A teraflop here, a teraflop there, and pretty soon you are talking about real computing power

It seems IBM will be building another new NNSA machine. So whats interesting about this, other than IBM getting good press? Well this appears to be part of a growing wave of heterogenous high performance computing systems. Roadrunner appears to be a mix of COTS Opteron hardware, and Cell based blades as Accelerator Processing Units (APUs).

Why is that interesting? Programming parallel systems is hard. Programming heterogenous parallel systems is … interesting.
Its always about the apps. But off the shelf apps won’t run on this. Building apps for this will not necessarily be easy. But it will likely be worth it.
If you can offload processing to the Cell units that the Cell does well, and run other stuff on the Opteron’s that the Opteron does well, have them all communicate over a high bandwidth low latency fabric, you might just have something there.

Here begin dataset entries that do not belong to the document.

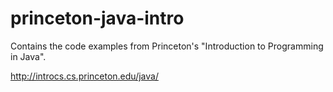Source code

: # princeton-java-intro

Contains the code examples from Princeton's "Introduction to Programming in Java".

http://introcs.cs.princeton.edu/java/
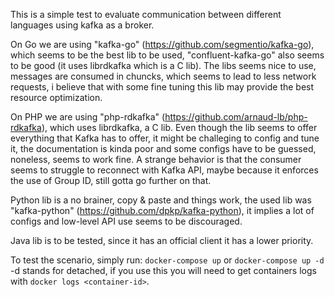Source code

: This is a simple test to evaluate communication between different languages using kafka as a broker.

On Go we are using "kafka-go" (https://github.com/segmentio/kafka-go), which seems to be the best lib to be used, "confluent-kafka-go" also seems to be good (it uses librdkafka which is a C lib). The libs seems nice to use, messages are consumed in chuncks, which seems to lead to less network requests, i believe that with some fine tuning this lib may provide the best resource optimization.

On PHP we are using "php-rdkafka" (https://github.com/arnaud-lb/php-rdkafka), which uses librdkafka, a C lib. Even though the lib seems to offer everything that Kafka has to offer, it might be challeging to config and tune it, the documentation is kinda poor and some configs have to be guessed, noneless, seems to work fine. A strange behavior is that the consumer seems to struggle to reconnect with Kafka API, maybe because it enforces the use of Group ID, still gotta go further on that.

Python lib is a no brainer, copy & paste and things work, the used lib was "kafka-python" (https://github.com/dpkp/kafka-python), it implies a lot of configs and low-level API use seems to be discouraged.

Java lib is to be tested, since it has an official client it has a lower priority.

To test the scenario, simply run:
`docker-compose up` or `docker-compose up -d`
-d stands for detached, if you use this you will need to get containers logs with `docker logs <container-id>`.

We have been working on doing things like this in my day job. Some of our efforts have resulted in better utilization of tightly coupled processor resources, in Scalable HMMer. This is a good direction to go. The question is how to make it easier to program against.

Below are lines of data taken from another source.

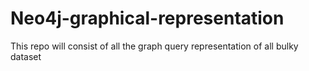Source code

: # Neo4j-graphical-representation
This repo will consist of all the graph query representation of all bulky dataset  
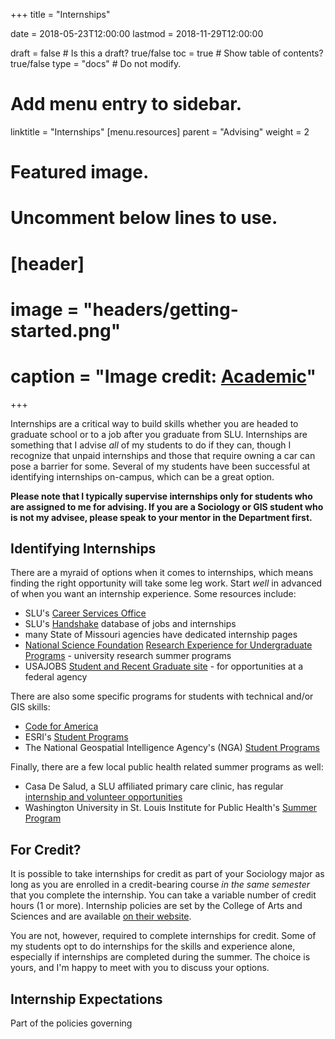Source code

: +++
title = "Internships"

date = 2018-05-23T12:00:00
lastmod = 2018-11-29T12:00:00

draft = false  # Is this a draft? true/false
toc = true  # Show table of contents? true/false
type = "docs"  # Do not modify.

# Add menu entry to sidebar.
linktitle = "Internships"
[menu.resources]
  parent = "Advising"
  weight = 2

# Featured image.
# Uncomment below lines to use.
# [header]
# image = "headers/getting-started.png"
# caption = "Image credit: [**Academic**](https://github.com/gcushen/hugo-academic/)"
+++

Internships are a critical way to build skills whether you are headed to graduate school or to a job after you graduate from SLU. Internships are something that I advise *all* of my students to do if they can, though I recognize that unpaid internships and those that require owning a car can pose a barrier for some. Several of my students have been successful at identifying internships on-campus, which can be a great option. 

**Please note that I typically supervise internships only for students who are assigned to me for advising. If you are a Sociology or GIS student who is not my advisee, please speak to your mentor in the Department first.**

## Identifying Internships
There are a myraid of options when it comes to internships, which means finding the right opportunity will take some leg work. Start *well* in advanced of when you want an internship experience. Some resources include:

* SLU's [Career Services Office](http://www.slu.edu/life-at-slu/career-services/index.php)
* SLU's [Handshake](https://slu.joinhandshake.com/login) database of jobs and internships
* many State of Missouri agencies have dedicated internship pages
* [National Science Foundation](https://www.nsf.gov/) [Research Experience for Undergraduate Programs](https://www.nsf.gov/crssprgm/reu/reu_search.jsp) - university research summer programs
* USAJOBS [Student and Recent Graduate site](https://www.usajobs.gov/Help/working-in-government/unique-hiring-paths/students/) - for opportunities at a federal agency

There are also some specific programs for students with technical and/or GIS skills:

* [Code for America](https://www.codeforamerica.org)
* ESRI's [Student Programs](https://www.esri.com/en-us/about/careers/student-jobs)
* The National Geospatial Intelligence Agency's (NGA) [Student Programs](https://www.nga.mil/CAREERS/STUDENTOPP/Pages/default.aspx)

Finally, there are a few local public health related summer programs as well:

* Casa De Salud, a SLU affiliated primary care clinic, has regular [internship and volunteer opportunities](https://casadesaludstl.org/volunteers/non-licensed-volunteers/)
* Washington University in St. Louis Institute for Public Health's [Summer Program](https://publichealth.wustl.edu/institute-for-public-health-summer-research-program-public-and-global-health/)

## For Credit?
It is possible to take internships for credit as part of your Sociology major as long as you are enrolled in a credit-bearing course *in the same semester* that you complete the internship. You can take a variable number of credit hours (1 or more). Internship policies are set by the College of Arts and Sciences and are available [on their website](https://www.slu.edu/arts-and-sciences/student-resources/policies-procedures.php). 

You are not, however, required to complete internships for credit. Some of my students opt to do internships for the skills and experience alone, especially if internships are completed during the summer. The choice is yours, and I'm happy to meet with you to discuss your options.

## Internship Expectations
Part of the policies governing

This also ties in to the MPI/OpenMP or more accurately, the parallel API debate and many other similar debates. Generally speaking, if you can make using something easy, people will use it if it adds value to their efforts. Using OpenMP is very easy in most simple cases, and it will add value modulo the restrictions. MPI is harder to use, you have to design with it in mind. Then again it has far fewer restrictions. How would you program APUs and heterogeneous processors with OpenMP? With MPI?
At minimum with OpenMP, you would need to extend basic OpenMP to tag the sections of the code which should be able to reside on the APU and communicate via a shared memory region. So something that you might do is have (with a request for a pardon from my Fortranesque readership)

#pragma omp parallel
#pragma omp for target=apu
    /* ... */

and have the compiler generate code for both the CPU and the APU, as well as an APU presence detection (should be done at OS level so we don’t get a million APU drivers all using different techniques of detection) that switches between the two, or even load balances.

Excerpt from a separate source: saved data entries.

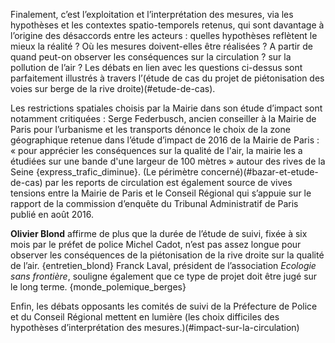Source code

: Finalement, c’est l’exploitation et l’interprétation des mesures, via les hypothèses et les contextes spatio-temporels retenus, qui sont davantage à l’origine des désaccords entre les acteurs : quelles hypothèses reflètent le mieux la réalité ? Où les mesures doivent-elles être réalisées ? A partir de quand peut-on observer les conséquences sur la circulation ? sur la pollution de l’air ?
Les débats en lien avec les questions ci-dessus sont parfaitement illustrés à travers l’(étude de cas du projet de piétonisation des voies sur berge de la rive droite)(#etude-de-cas).

Les restrictions spatiales choisis par la Mairie dans son étude d’impact sont notamment critiquées : Serge Federbusch, ancien conseiller à la Mairie de Paris pour l’urbanisme et les transports dénonce le choix de la zone géographique retenue dans l’étude d’impact de 2016 de la Mairie de Paris : « pour apprécier les conséquences sur la qualité de l'air, la mairie les a étudiées sur une bande d'une largeur de 100 mètres » autour des rives de la Seine {express_trafic_diminue}. (Le périmètre concerné)(#bazar-et-etude-de-cas) par les reports de circulation est également source de vives tensions entre la Mairie de Paris et le Conseil Régional qui s’appuie sur le rapport de la commission d’enquête du Tribunal Administratif de Paris publié en août 2016.

**Olivier Blond** affirme de plus que la durée de l’étude de suivi, fixée à six mois par le préfet de police Michel Cadot, n’est pas assez longue pour observer les conséquences de la piétonisation de la rive droite sur la qualité de l’air. {entretien_blond} Franck Laval, président de l’association *Ecologie sans frontière*, souligne également que ce type de projet doit être jugé sur le long terme. {monde_polemique_berges}

Enfin, les débats opposants les comités de suivi de la Préfecture de Police et du Conseil Régional mettent en lumière (les choix difficiles des hypothèses d’interprétation des mesures.)(#impact-sur-la-circulation)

Make it simple, let the compiler do the hard work. This forces the APU to have a fixed API or at least implement an API which has a consistent subset across multiple APUs. This also would require very tight coupling between the APU and the processor, say over a nice HyperTransport link,
Of course lots of MPI folks out there are shaking their heads now, as MPI is, according to most of them, the “one true way”. Fine. How do we do this with MPI then? Basically you would have to monkey about with the ranks. Say you assume that you have 1 APU per rank. Then you might be able to do something like negative ranks to represent the APUs. This won’t work once you have more than one APU though. You might need to do something like ranks 0 .. N-1 are for the main threads then N .. 2N-1 are for the first APU threads, 2N .. 3N -1 are for the second APU threads … and so on. The only problem I potentially see down the road is if N gets large enough, 2N or larger might overflow the ints …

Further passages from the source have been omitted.